In July the Ukrainian security service (SBU) asked the Constitutional Court to withdraw testimony from Mykola Melnychenko, a former security officer who claims to have secretly recorded conversations allegedly featuring Kuchma giving the order "to take care of" the journalist, since the evidence was gathered illegally.

“Only factual information that was received in compliance with Criminal Procedures law can be considered legitimate and used as evidence in a criminal case,” the Court said in a statement, RIA Novosti reported.

In March Ukraine's state prosecutor opened a criminal case against Kuchma for his suspected role in the murder of Gongadze, whose headless body was found in a forest outside Kiev in September 2000.

Kuchma, who ruled Ukraine from 1994 to 2005, categorically denies involvement in the murder.
In June 2008, three former employees of the Interior Ministry's criminal investigations department were found guilty of murdering Gongadze.
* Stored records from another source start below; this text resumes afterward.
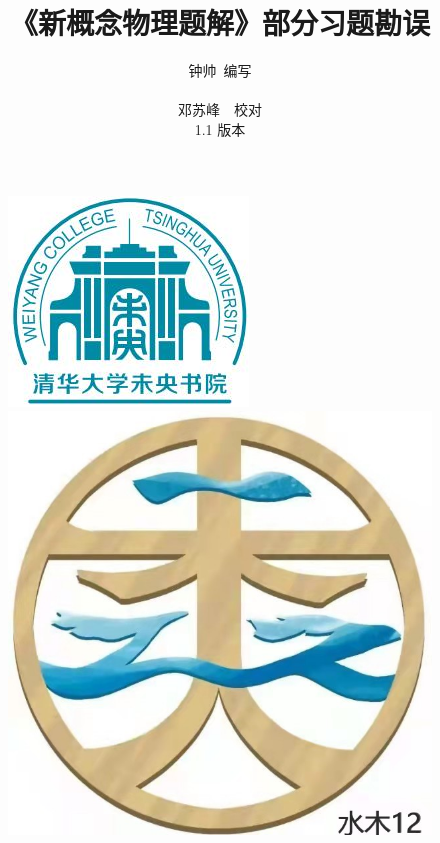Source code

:\documentclass[a4paper,11pt]{ctexart}
\title{\Huge\textbf{《新概念物理题解》部分习题勘误}}
\author{钟帅\ 编写 \\\\ 邓苏峰\ \  校对\\ 1.1 版本}
\begin{document}
\maketitle

\begin{figure}[b]
    \centering
\begin{minipage}[t]{0.48\textwidth}
    \centering
    \includegraphics[scale=1.55]{wy.jpg}    
\end{minipage}
\begin{minipage}[t]{0.48\textwidth}
    \centering
    \includegraphics[scale=0.31]{无标题.jpg}    
\end{minipage}

\end{figure}

\end{document}
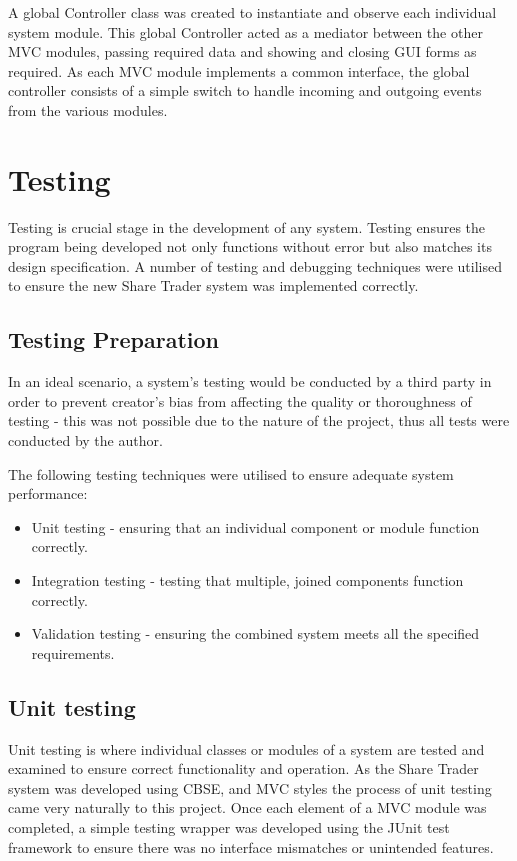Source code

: \documentclass[12pt, a4paper,titlepage]{article}
\begin{document}
A global Controller class was created to instantiate and observe each
individual system module. 
This global Controller acted as a mediator between the other MVC modules,
passing required data and showing and closing GUI forms as required.  
As each MVC module implements a common interface, the global controller
consists of a simple switch to handle incoming and outgoing events from the
various modules.


\section{Testing}
Testing is crucial stage in the development of any system.
Testing ensures the program being developed not only functions without error
but also matches its design specification. 
A number of testing and debugging techniques were utilised to ensure the new
Share Trader system was implemented correctly.

\subsection{Testing Preparation}
In an ideal scenario, a system’s testing would be conducted by a third party
in order to prevent creator's bias from affecting the quality or thoroughness
of testing - this was not possible due to the nature of the project, thus all
tests were conducted by the author.

The following testing techniques were utilised to ensure adequate system
performance:
\begin{itemize}
    \item Unit testing - ensuring that an individual component or module
    function correctly.
    \item Integration testing - testing that multiple, joined components
    function correctly.
    \item Validation testing - ensuring the combined system meets all the
    specified requirements.
\end{itemize}

\subsection{Unit testing}
Unit testing is where individual classes or modules of a system are tested and
examined to ensure correct functionality and operation. 
As the Share Trader system was developed using CBSE, and MVC styles the
process of unit testing came very naturally to this project.  
Once each element of a MVC module was completed, a simple testing wrapper was
developed  using the JUnit test framework to ensure there was no interface
mismatches or unintended features.
\end{document}
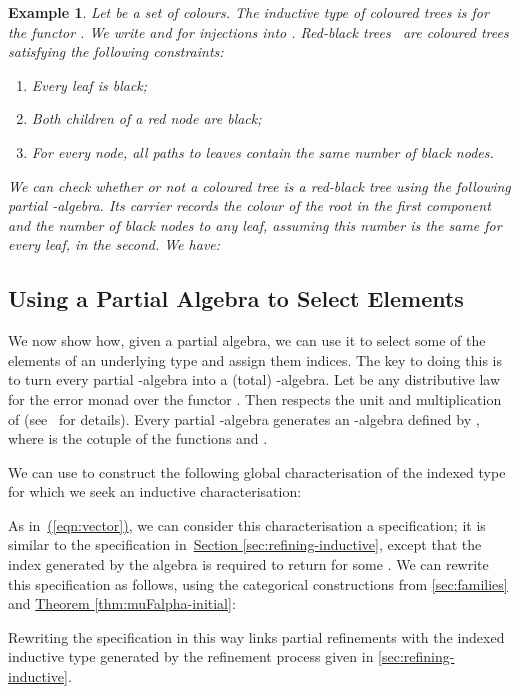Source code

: \documentclass{LMCS}
\newtheorem{eorollary}{Example}
\newcommand{\parenref}[1]{\hyperref[#1]{(\ref*{#1})}}
\newcommand{\thmref}[1]{\hyperref[#1]{Theorem \ref*{#1}}}
\begin{document}
\begin{eorollary}
  Let  be a set of colours.
  The inductive type of coloured trees is  for
  the functor .  We write  and  for injections into
  . Red-black trees~\cite{cormen01intro} are
  coloured trees satisfying the following constraints:
\begin{enumerate}
\item Every leaf is black;
\item Both children of a red node are black;
\item For every node, all paths to leaves contain the same number of
  black nodes.
\end{enumerate}
We can check whether or not a coloured tree is a red-black tree using
the following partial -algebra. Its carrier
 records the colour of the root in the
first component and the number of black nodes to any leaf, assuming
this number is the same for every leaf, in the second. We have:

\end{eorollary}

\subsection{Using a Partial Algebra to Select Elements}

We now show how, given a partial algebra, we can use it to select some
of the elements of an underlying type and assign them indices. The key
to doing this is to turn every partial -algebra into a (total)
-algebra. Let  be any
distributive law for the error monad  over the functor . Then
 respects the unit and multiplication of 
(see~\cite{barr83toposes} for details). Every partial -algebra
 generates an -algebra  defined by , where  is the cotuple of the
functions  and .

We can use  to construct the following global
characterisation of the indexed type for which we seek an inductive
characterisation:

As in~\parenref{eqn:vector}, we can consider this characterisation a
specification; it is similar to the specification
in~\hyperref[sec:refining-inductive]{Section
  \ref*{sec:refining-inductive}}, except that the index generated by
the algebra  is required to return  for
some . We can rewrite this specification as follows, using
the categorical constructions from \autoref{sec:families} and
\thmref{thm:muFalpha-initial}:

Rewriting the specification in this way links partial refinements with
the indexed inductive type generated by the refinement process given
in \autoref{sec:refining-inductive}.
\end{document}
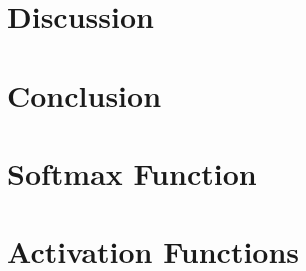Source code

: \documentclass[twocolumn, twoside, 10pt]{article}
\begin{document}
\section{Discussion}


\section{Conclusion}


\clearpage

\onecolumn
\printbibliography[heading=bibnumbered, title=References]
\clearpage

\appendix
\section{Softmax Function}

\clearpage

\section{Activation Functions}

\clearpage

% 

% 
\end{document}
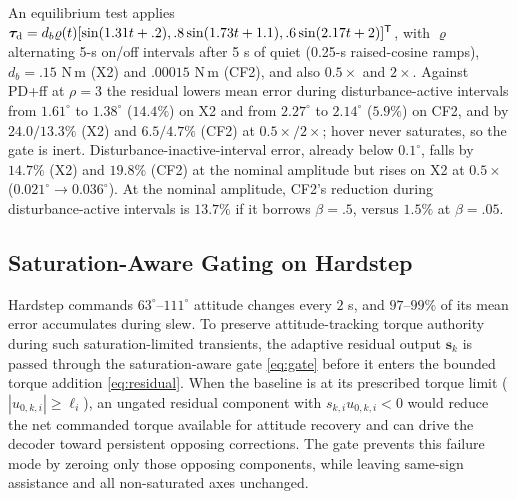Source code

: \documentclass[letterpaper, 10 pt, conference]{ieeeconf}
\newcommand{\T}{^{\mathsf T}}
\begin{document}
\label{sec:disturbance}

An equilibrium test applies $\bm\tau_{\rm d}=d_b\varrho(t)[\sin(1.31t+.2),\allowbreak .8\sin(1.73t+1.1),\allowbreak.6\sin(2.17t+2)]\T$, with $\varrho$ alternating 5-s on/off intervals after 5 s of quiet (0.25-s raised-cosine ramps), $d_b=.15$ N\,m (X2) and $.00015$ N\,m (CF2), and also $0.5\times$ and $2\times$. Against PD+ff at $\rho=3$ the residual lowers mean error during disturbance-active intervals from $1.61^\circ$ to $1.38^\circ$ ($14.4\%$) on X2 and from $2.27^\circ$ to $2.14^\circ$ ($5.9\%$) on CF2, and by $24.0/13.3\%$ (X2) and $6.5/4.7\%$ (CF2) at $0.5\times/2\times$; hover never saturates, so the gate is inert. Disturbance-inactive-interval error, already below $0.1^\circ$, falls by $14.7\%$ (X2) and $19.8\%$ (CF2) at the nominal amplitude but rises on X2 at $0.5\times$ ($0.021^\circ\to0.036^\circ$). At the nominal amplitude, CF2's reduction during disturbance-active intervals is $13.7\%$ if it borrows $\beta=.5$, versus $1.5\%$ at $\beta=.05$.


\subsection{Saturation-Aware Gating on Hardstep}
\label{sec:failure}


Hardstep commands $63^\circ$--$111^\circ$ attitude changes every $2$ s, and $97$--$99\%$ of its mean error accumulates during slew. To preserve attitude-tracking torque authority during such saturation-limited transients, the adaptive residual output $\bm s_k$ is passed through the saturation-aware gate \eqref{eq:gate} before it enters the bounded torque addition \eqref{eq:residual}. When the baseline is at its prescribed torque limit ($|u_{0,k,i}|\ge\ell_i$), an ungated residual component with $s_{k,i}u_{0,k,i}<0$ would reduce the net commanded torque available for attitude recovery and can drive the decoder toward persistent opposing corrections. The gate prevents this failure mode by zeroing only those opposing components, while leaving same-sign assistance and all non-saturated axes unchanged.
\end{document}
The officers said they killed the journalist on orders from the former head of the ministry's criminal investigations department, Lt. Gen. Oleksa Pukach.
Pukach evaded arrest and fled to Israel. He was arrested in summer 2009 in Kiev and is awaiting trial.

In September the state prosecutor accused Yuri Kravchenko, who was interior minister in 2000, of ordering the murder. According to official information, on March 4, 2005 Kravchenko committed suicide, having shot himself in the head.

Kuchma has been ordered not to leave Ukraine.